I precetti delle bhikkhuni coincidono, per la maggior parte, con quelli dei bhikkhu, da cui derivano direttamente. Tuttavia, a causa delle notevoli differenze fisiologiche e psicologiche tra donne e uomini, alcuni precetti dei bhikkhu no...

Somiglianze e differenze tra i precetti dei bhikkhu e i precetti delle bhikkhuni

I precetti delle bhikkhuni coincidono, per la maggior parte, con quelli dei bhikkhu, da cui derivano direttamente. Tuttavia, a causa delle notevoli differenze fisiologiche e psicologiche tra donne e uomini, alcuni precetti dei bhikkhu non possono essere applicati alle bhikkhuni, che necessitano inoltre di norme proprie. Pertanto, pur avendo molto in comune, i precetti dei bhikkhu e delle bhikkhuni presentano anche differenze significative.

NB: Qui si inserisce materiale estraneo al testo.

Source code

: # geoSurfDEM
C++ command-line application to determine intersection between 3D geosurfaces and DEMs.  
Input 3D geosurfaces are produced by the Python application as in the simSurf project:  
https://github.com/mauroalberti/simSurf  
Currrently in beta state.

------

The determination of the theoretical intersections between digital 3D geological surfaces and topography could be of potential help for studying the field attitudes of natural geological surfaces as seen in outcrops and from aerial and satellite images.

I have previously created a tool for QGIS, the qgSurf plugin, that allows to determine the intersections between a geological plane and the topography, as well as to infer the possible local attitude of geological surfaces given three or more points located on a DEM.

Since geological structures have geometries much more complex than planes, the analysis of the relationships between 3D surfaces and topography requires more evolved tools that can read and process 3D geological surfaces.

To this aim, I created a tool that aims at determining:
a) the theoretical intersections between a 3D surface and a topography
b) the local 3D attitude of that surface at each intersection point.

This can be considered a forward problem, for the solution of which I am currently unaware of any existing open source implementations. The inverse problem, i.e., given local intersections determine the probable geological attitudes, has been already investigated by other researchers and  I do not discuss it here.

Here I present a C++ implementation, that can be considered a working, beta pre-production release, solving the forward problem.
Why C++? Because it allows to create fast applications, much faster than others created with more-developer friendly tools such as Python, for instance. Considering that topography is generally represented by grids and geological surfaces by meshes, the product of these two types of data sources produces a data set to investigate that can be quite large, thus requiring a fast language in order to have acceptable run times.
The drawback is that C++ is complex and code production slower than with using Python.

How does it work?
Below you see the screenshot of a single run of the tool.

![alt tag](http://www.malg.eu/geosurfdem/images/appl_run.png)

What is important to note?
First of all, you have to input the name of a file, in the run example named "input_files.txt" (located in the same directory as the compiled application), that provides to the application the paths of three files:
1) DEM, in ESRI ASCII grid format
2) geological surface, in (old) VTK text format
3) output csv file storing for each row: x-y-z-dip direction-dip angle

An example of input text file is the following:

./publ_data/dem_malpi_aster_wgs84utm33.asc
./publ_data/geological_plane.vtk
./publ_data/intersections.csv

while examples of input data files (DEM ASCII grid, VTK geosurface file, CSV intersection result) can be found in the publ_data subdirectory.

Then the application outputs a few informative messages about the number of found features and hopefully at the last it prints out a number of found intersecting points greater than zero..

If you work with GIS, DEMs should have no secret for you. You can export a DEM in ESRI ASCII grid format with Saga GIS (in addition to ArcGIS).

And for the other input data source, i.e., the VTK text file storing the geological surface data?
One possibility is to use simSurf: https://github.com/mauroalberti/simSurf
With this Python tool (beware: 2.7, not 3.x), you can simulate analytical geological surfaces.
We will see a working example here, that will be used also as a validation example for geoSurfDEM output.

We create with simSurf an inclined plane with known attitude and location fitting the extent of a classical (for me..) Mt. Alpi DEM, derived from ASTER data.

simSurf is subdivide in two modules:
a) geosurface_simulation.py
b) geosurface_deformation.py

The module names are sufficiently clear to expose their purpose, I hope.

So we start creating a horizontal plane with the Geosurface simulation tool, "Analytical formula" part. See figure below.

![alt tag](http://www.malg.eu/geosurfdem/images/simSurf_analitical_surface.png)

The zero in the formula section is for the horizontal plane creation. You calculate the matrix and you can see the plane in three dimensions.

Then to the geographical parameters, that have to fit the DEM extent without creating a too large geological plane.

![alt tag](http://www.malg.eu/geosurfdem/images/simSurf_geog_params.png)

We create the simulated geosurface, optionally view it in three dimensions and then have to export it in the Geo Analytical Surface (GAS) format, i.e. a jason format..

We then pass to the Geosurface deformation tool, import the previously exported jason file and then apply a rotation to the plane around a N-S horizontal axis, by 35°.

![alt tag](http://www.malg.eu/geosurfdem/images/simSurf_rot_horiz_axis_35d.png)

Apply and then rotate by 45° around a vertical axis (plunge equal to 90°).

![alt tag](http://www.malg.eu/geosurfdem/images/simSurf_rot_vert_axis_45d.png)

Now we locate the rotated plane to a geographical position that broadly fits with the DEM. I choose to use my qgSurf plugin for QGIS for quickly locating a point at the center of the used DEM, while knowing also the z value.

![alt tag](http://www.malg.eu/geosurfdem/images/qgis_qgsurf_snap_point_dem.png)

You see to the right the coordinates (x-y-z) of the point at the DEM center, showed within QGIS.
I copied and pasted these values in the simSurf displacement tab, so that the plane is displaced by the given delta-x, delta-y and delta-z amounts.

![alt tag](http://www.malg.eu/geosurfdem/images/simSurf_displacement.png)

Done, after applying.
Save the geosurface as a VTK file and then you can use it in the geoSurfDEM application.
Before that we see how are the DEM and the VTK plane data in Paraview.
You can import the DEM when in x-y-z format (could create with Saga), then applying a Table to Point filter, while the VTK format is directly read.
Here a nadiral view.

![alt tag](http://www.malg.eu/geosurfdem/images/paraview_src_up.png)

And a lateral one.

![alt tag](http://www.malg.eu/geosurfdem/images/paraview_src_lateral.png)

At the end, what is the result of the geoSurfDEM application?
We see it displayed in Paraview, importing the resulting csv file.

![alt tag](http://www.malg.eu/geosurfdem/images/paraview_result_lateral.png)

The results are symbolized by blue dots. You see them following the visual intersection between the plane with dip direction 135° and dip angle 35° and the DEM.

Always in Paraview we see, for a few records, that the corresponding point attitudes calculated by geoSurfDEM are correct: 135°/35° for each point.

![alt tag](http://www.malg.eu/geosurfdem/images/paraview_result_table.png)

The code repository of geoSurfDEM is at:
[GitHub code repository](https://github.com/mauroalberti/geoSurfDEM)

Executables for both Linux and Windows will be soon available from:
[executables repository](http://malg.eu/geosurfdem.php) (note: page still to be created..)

Si dice comunemente che le bhikkhuni osservino cinquecento precetti. È solo una cifra approssimativa: in realtà, nessuna delle cinque raccolte del Vinaya ne contiene nel proprio testo un numero così alto. Eppure, in base alle circostanze e alle necessità concrete, il numero è di gran lunga superiore a cinquecento.

Il Vinaya dei Dharmaguptaka (Vinaya in Quattro Parti) stabilisce 348 precetti per le bhikkhuni: otto parajika (i primi quattro identici a quelli dei bhikkhu), diciassette saṅghādisesa (di cui sette identici), trenta nissaggiya pācittiya (di cui diciotto identici), 178 pācittiya (di cui sessantanove identici), otto pāṭidesanīya (completamente diversi da quelli dei bhikkhu), cento regole da studiare (due di esse — riguardanti il camminare ondeggiando il corpo e l'urinare o defecare su erba o verdure in crescita — sono dukkata per i bhikkhu ma pācittiya per le bhikkhuni; le restanti sono identiche), e sette regole per la risoluzione delle controversie (del tutto identiche a quelle dei bhikkhu). In totale, 198 precetti coincidono con quelli dei bhikkhu, mentre 150 differiscono.

Il Vinaya dei Mūlasarvāstivāda (Vinaya Radice dei Sarvāstivāda) contiene 354 precetti per le bhikkhuni: otto parajika, venti saṅghādisesa, trentatré nissaggiya pācittiya, 180 pācittiya, undici pāṭidesanīya, novantacinque regole da studiare e sette regole per la risoluzione delle controversie. Le affinità e le differenze con i precetti dei bhikkhu sono in larga parte analoghe a quelle del Vinaya dei Dharmaguptaka, con lievi variazioni.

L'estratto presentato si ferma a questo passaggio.